Wednesday, May 17, 2006

Jeff Jarvis' Revenge

It takes a lot to move a sluggish giant corporation. Computer maker Dell Inc. has been remarkably slothlike in waking up to the dissatisfaction of consumers about its product quality and (insert joke here) technical support.

Uberblogger Jeff Jarvis mordibly fascinated me some time back with his horror stories of Dell Hell. Jarvis raised hell, but Dell wouldn't listen. As late as this January, CEO Michael Dell was shrugging off the implications of his company's bad reputation in the blogosphere.

A little economic pain, namely Dell's poor quarterly performance, is a wonderful antidote to that surreal obliviousness.

Jarvis predicted Dell's hubris would turn to humiliation. You get my crystal ball award, Jeff.

UPDATE:
To get an idea of how clueless Dell is about blogs, PC curmudgeon John Dvorak pointed out on St. Patrick's Day that Dell's dull Linux blog hadn't been updated since 2005. A few hours after Dvorak's column was posted, the Dell Linux blog posted this scintillating item:

"The following Linux related papers were published in Dell Power Solutions Quaterly for February 2006:

* Building Clustered Enterprise Applications with JBoss Application Server on the Dell PowerEdge 1855 Blade Server

* VMware ESX Server Performance on Dell PowerEdge 2850 and PowerEdge 6850 Servers

* Configuring a Highly Available Linux Cluster for SAP Services

* OS Deployment Using Dell OpenManage Server Assistant and Preboot Execution Environment"

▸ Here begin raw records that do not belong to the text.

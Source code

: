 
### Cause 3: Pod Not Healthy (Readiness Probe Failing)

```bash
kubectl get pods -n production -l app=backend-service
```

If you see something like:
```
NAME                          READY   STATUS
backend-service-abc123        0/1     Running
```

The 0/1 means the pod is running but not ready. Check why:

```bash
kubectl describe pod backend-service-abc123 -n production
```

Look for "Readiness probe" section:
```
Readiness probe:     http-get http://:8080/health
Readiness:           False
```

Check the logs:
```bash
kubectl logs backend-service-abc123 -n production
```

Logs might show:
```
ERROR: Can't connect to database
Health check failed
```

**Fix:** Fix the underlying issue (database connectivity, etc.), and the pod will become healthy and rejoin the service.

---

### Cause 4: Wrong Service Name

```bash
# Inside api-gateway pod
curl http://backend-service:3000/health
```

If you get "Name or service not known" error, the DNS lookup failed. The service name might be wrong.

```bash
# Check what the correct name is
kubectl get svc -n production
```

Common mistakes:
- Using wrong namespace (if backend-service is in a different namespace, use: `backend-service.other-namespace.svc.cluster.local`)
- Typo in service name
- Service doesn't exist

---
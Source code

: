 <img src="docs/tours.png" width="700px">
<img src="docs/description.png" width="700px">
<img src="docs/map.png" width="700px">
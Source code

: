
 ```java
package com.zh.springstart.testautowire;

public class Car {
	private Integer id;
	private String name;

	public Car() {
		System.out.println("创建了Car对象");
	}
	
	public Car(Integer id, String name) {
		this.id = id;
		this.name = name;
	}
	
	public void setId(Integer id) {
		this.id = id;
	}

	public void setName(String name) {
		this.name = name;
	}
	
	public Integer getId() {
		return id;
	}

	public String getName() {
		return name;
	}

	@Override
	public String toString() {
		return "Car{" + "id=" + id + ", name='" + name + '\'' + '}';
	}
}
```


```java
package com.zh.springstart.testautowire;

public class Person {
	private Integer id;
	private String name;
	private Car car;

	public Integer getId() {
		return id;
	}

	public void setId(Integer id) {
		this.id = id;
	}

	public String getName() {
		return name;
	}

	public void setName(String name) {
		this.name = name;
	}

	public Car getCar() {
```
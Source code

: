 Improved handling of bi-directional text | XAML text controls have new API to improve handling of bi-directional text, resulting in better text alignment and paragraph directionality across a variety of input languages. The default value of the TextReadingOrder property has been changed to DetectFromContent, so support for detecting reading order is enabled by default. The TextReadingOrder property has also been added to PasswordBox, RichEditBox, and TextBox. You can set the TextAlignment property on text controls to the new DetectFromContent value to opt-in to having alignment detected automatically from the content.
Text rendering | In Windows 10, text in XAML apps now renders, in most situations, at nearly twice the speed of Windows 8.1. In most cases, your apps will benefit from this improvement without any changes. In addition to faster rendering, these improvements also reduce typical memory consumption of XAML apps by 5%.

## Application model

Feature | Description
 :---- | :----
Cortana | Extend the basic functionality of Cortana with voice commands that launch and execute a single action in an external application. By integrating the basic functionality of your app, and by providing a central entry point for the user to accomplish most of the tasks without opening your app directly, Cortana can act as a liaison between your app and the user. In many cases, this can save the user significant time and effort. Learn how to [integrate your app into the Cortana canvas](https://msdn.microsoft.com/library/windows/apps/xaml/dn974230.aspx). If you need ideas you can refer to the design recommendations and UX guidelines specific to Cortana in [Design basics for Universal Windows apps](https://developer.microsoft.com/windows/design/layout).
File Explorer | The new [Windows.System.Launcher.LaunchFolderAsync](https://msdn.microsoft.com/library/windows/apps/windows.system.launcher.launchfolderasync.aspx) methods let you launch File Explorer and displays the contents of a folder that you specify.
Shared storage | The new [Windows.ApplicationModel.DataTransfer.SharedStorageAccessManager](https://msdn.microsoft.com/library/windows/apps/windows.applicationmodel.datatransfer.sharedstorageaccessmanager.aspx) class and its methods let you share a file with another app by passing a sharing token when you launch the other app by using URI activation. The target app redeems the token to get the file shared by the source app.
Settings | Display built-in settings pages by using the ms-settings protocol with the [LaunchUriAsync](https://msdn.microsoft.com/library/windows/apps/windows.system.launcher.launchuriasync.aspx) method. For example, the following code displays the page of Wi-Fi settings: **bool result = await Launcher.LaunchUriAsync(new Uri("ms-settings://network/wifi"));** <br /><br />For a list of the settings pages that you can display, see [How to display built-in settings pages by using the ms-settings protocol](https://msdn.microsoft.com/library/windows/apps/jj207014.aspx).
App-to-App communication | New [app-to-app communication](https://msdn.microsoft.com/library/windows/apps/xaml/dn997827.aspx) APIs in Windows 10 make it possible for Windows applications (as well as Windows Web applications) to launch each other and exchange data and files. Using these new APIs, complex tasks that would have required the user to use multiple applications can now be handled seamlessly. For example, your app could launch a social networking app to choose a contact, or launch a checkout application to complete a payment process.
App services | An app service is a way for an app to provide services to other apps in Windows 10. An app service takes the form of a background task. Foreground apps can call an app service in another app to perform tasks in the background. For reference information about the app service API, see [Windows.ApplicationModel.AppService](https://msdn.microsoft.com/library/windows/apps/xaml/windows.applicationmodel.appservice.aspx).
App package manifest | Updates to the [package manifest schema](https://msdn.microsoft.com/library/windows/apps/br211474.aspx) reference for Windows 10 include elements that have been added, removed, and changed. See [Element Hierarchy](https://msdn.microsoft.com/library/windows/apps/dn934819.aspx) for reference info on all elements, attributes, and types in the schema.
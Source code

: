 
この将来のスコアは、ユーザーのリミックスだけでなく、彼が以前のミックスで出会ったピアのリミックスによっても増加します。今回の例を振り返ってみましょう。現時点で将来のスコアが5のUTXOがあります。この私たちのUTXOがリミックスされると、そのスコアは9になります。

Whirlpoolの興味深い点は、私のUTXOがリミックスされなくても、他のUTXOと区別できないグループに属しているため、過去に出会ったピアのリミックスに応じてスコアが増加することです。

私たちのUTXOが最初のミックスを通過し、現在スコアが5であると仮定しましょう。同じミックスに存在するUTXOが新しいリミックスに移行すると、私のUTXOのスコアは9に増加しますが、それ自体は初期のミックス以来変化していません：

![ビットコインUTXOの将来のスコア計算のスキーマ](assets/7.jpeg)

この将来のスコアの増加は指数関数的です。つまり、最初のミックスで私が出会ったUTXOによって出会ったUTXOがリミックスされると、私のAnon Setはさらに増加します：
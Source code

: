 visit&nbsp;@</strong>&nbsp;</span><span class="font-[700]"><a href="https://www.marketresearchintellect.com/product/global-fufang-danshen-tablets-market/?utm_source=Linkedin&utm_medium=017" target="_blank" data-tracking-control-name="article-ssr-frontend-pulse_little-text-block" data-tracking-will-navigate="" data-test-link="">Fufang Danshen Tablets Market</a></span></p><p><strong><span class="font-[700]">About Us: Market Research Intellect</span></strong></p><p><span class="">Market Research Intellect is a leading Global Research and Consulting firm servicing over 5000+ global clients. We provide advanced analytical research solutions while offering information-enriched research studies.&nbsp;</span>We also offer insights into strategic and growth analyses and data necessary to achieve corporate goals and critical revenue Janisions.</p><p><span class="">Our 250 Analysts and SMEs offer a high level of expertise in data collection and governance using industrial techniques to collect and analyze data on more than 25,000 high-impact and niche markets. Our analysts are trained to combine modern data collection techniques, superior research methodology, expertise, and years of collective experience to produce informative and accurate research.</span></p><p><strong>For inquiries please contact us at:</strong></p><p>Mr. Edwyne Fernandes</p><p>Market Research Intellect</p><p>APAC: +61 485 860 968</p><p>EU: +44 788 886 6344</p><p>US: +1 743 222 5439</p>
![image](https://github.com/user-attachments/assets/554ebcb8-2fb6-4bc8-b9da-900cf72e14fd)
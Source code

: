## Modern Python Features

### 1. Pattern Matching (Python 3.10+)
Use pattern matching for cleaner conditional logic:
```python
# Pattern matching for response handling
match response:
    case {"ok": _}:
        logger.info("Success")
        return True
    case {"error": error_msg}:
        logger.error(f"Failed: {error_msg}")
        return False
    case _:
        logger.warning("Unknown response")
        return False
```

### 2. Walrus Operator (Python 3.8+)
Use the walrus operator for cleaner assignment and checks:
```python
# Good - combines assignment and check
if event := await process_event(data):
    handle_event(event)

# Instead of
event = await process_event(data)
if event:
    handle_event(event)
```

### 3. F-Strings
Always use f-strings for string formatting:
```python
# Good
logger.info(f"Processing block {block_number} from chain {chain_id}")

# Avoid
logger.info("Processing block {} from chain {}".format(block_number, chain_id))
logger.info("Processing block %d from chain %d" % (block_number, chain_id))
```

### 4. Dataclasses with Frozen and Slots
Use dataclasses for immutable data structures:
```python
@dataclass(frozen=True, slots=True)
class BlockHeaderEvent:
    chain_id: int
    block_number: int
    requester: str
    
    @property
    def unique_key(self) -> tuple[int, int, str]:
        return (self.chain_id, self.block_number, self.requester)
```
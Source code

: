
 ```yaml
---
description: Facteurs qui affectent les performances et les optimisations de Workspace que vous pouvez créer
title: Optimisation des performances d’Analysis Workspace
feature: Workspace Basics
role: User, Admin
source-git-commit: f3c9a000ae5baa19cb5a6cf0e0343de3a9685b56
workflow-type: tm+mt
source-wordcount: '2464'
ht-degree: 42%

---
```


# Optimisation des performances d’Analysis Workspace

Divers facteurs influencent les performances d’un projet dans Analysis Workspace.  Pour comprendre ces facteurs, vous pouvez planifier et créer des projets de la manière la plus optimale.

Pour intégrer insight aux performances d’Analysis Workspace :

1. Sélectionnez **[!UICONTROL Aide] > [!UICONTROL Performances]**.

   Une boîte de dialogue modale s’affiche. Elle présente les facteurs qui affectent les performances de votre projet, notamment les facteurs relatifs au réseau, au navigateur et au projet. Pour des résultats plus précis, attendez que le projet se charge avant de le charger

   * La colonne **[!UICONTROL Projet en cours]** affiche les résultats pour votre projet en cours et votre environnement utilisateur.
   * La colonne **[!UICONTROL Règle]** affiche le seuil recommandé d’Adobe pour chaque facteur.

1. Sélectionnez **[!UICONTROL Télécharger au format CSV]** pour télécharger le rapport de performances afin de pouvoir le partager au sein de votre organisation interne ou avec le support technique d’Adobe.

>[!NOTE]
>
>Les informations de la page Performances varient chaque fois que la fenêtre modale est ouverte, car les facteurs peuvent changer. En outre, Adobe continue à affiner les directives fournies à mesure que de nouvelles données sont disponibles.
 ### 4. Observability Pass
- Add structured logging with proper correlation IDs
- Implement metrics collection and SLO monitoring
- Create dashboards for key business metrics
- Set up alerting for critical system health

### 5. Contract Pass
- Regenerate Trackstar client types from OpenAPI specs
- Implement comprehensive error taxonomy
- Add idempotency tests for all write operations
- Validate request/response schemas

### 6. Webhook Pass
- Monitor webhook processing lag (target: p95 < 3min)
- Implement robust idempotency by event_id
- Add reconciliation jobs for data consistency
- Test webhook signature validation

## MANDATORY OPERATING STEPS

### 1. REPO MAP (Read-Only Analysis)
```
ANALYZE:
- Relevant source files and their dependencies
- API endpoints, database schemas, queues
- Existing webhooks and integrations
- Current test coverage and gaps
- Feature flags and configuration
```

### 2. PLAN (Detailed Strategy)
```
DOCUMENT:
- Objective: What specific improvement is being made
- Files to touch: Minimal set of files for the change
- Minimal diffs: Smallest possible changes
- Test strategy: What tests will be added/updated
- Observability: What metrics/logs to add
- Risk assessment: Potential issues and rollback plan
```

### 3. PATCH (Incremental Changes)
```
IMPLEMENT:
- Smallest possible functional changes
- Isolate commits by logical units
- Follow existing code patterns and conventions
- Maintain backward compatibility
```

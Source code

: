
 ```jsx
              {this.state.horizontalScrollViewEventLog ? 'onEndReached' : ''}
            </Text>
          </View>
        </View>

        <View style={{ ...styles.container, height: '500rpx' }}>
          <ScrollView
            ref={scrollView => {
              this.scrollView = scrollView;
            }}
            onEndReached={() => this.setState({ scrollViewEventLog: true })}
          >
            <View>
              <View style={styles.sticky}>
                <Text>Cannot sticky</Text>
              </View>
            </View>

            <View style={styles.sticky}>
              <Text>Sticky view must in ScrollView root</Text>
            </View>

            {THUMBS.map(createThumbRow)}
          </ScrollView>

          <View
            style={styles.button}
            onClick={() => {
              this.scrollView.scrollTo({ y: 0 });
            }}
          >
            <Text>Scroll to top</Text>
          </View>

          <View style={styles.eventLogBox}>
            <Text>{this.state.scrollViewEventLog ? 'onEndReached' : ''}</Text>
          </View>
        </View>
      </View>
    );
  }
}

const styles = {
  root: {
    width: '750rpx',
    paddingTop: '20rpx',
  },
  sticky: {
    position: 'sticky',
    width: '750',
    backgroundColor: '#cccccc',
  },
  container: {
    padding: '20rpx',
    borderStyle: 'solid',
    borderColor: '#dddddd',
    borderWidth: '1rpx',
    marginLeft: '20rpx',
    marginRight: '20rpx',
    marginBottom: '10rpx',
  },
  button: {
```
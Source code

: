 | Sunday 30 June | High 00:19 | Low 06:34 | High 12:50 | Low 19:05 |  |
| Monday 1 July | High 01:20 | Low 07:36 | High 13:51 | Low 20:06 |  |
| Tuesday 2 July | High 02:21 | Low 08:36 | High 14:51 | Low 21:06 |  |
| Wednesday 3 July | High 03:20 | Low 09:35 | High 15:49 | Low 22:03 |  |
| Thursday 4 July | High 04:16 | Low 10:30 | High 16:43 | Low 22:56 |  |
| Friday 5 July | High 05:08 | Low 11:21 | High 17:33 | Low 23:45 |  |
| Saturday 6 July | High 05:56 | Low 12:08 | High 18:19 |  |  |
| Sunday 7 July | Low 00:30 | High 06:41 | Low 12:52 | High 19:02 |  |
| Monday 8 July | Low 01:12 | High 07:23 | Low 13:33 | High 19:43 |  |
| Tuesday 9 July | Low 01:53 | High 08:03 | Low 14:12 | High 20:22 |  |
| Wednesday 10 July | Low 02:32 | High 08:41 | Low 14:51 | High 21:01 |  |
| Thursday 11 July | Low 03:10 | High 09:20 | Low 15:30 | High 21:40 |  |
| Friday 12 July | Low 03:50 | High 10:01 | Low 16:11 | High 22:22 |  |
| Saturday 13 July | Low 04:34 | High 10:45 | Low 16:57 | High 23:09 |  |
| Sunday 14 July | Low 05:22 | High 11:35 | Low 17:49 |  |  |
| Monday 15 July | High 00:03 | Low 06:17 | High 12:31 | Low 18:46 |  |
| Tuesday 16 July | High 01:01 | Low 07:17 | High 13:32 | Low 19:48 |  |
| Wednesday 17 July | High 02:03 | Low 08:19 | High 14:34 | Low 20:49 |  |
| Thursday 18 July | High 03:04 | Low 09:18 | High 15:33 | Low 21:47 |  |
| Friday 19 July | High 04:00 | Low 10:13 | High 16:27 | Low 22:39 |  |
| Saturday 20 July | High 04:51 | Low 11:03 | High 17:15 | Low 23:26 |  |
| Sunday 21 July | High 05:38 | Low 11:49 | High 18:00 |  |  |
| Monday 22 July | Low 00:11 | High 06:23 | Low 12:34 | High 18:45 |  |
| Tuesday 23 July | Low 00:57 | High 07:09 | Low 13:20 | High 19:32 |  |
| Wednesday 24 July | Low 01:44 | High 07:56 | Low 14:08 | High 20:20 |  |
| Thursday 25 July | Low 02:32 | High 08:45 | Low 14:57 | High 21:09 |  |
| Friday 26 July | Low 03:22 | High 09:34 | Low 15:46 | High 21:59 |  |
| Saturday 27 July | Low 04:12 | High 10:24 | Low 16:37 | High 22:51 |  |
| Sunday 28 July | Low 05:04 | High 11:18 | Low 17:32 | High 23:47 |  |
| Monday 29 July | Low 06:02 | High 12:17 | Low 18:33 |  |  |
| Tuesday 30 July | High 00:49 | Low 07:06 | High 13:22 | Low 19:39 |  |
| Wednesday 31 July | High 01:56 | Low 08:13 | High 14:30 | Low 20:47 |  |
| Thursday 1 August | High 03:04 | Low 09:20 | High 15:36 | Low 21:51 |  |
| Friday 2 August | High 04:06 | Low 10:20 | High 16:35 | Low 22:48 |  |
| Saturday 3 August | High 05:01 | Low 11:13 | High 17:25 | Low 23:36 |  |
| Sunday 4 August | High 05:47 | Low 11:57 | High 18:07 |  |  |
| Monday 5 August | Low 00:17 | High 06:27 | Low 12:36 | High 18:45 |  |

The next item, dated March 25, begins:


"In conjunction with the Linux team and OpenManage Install team, we are pleased to announce an unofficial, publicly-available up2date/yum repository containing the Q3 2005 release of OpenManage Server Administrator (OMSA), version 4.5. We would like to encourage anybody who uses OMSA on Linux to give this setup a try and let us know what you think. We intend to keep this repository up-to-date with the latest consolidated version of OMSA."

The next item, dated May 9, reads in its entirety:

"Dell Linux Software Architect Matt Domsch has been named as a community member to the Fedora Project Board."

The term shovelware comes to mind.

Either Dell hasn't a clue what blogs are, or is trying to bore readers to death so it won't have to do anything serious about Linux. Perhaps both.